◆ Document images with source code

+++++

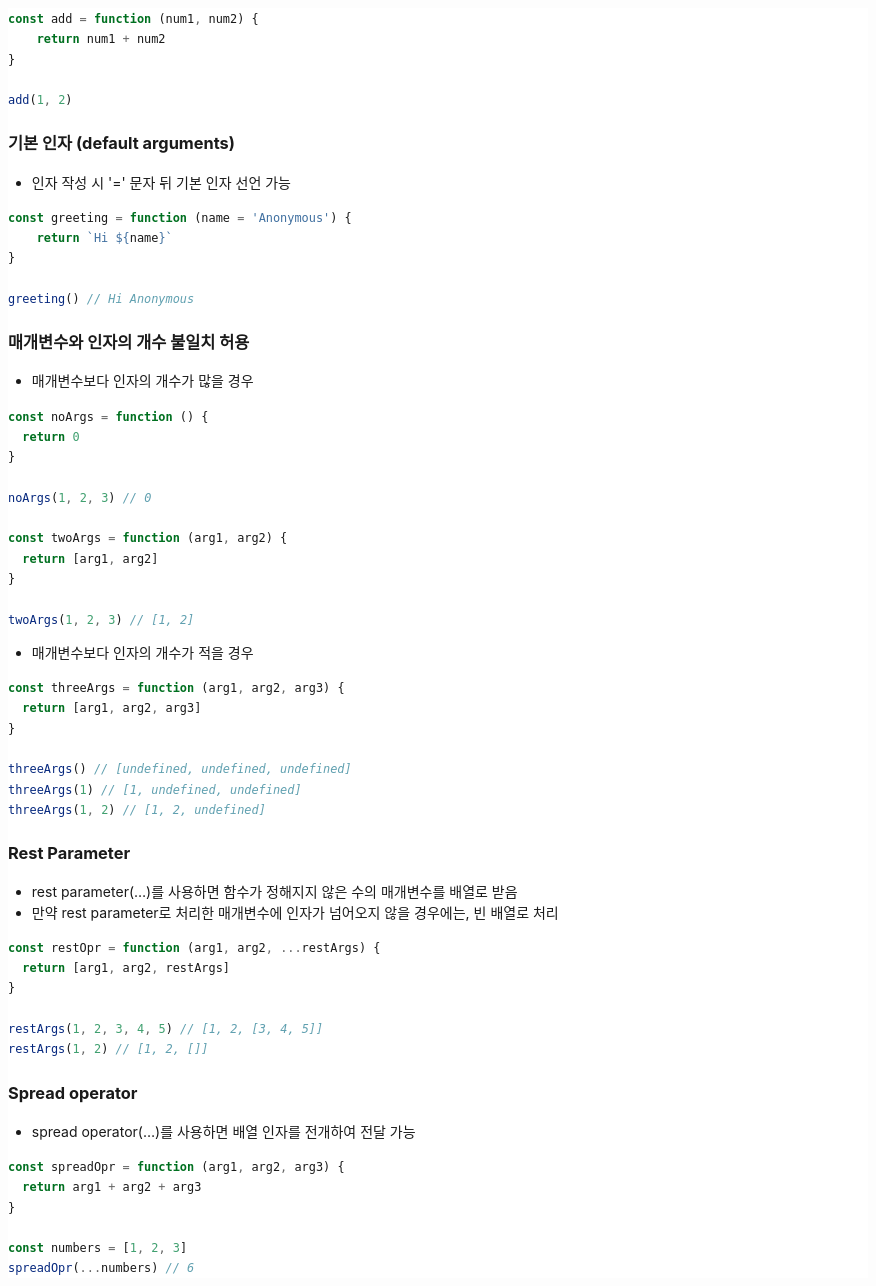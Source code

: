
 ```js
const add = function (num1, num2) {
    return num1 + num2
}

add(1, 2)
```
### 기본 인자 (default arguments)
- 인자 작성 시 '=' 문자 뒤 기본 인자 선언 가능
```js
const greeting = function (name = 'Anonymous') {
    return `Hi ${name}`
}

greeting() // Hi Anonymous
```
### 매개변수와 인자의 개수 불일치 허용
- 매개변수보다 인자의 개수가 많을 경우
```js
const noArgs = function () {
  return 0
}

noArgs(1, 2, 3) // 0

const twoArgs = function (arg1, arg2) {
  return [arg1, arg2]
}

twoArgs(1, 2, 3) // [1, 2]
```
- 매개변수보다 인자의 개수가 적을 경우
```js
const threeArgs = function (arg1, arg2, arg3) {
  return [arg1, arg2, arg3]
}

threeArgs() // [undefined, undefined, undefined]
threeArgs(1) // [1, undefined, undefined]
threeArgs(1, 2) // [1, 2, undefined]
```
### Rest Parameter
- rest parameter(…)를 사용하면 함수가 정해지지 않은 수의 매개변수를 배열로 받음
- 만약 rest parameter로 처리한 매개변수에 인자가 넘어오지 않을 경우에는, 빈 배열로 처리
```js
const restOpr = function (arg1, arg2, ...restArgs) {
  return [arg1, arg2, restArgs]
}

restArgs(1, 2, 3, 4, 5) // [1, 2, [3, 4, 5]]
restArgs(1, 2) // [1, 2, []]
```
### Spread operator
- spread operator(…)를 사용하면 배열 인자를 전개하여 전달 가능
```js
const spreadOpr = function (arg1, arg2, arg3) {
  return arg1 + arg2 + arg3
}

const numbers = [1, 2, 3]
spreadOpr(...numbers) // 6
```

+++++

◆ PROBLEM TO WORK ON
Please retype the records above exactly, leaving every image out.

◆ PROBLEM SOLUTION
Source code

:
 ```js
const add = function (num1, num2) {
    return num1 + num2
}

add(1, 2)
```
### 기본 인자 (default arguments)
- 인자 작성 시 '=' 문자 뒤 기본 인자 선언 가능
```js
const greeting = function (name = 'Anonymous') {
    return `Hi ${name}`
}

greeting() // Hi Anonymous
```
### 매개변수와 인자의 개수 불일치 허용
- 매개변수보다 인자의 개수가 많을 경우
```js
const noArgs = function () {
  return 0
}

noArgs(1, 2, 3) // 0

const twoArgs = function (arg1, arg2) {
  return [arg1, arg2]
}

twoArgs(1, 2, 3) // [1, 2]
```
- 매개변수보다 인자의 개수가 적을 경우
```js
const threeArgs = function (arg1, arg2, arg3) {
  return [arg1, arg2, arg3]
}

threeArgs() // [undefined, undefined, undefined]
threeArgs(1) // [1, undefined, undefined]
threeArgs(1, 2) // [1, 2, undefined]
```
### Rest Parameter
- rest parameter(…)를 사용하면 함수가 정해지지 않은 수의 매개변수를 배열로 받음
- 만약 rest parameter로 처리한 매개변수에 인자가 넘어오지 않을 경우에는, 빈 배열로 처리
```js
const restOpr = function (arg1, arg2, ...restArgs) {
  return [arg1, arg2, restArgs]
}

restArgs(1, 2, 3, 4, 5) // [1, 2, [3, 4, 5]]
restArgs(1, 2) // [1, 2, []]
```
### Spread operator
- spread operator(…)를 사용하면 배열 인자를 전개하여 전달 가능
```js
const spreadOpr = function (arg1, arg2, arg3) {
  return arg1 + arg2 + arg3
}

const numbers = [1, 2, 3]
spreadOpr(...numbers) // 6
```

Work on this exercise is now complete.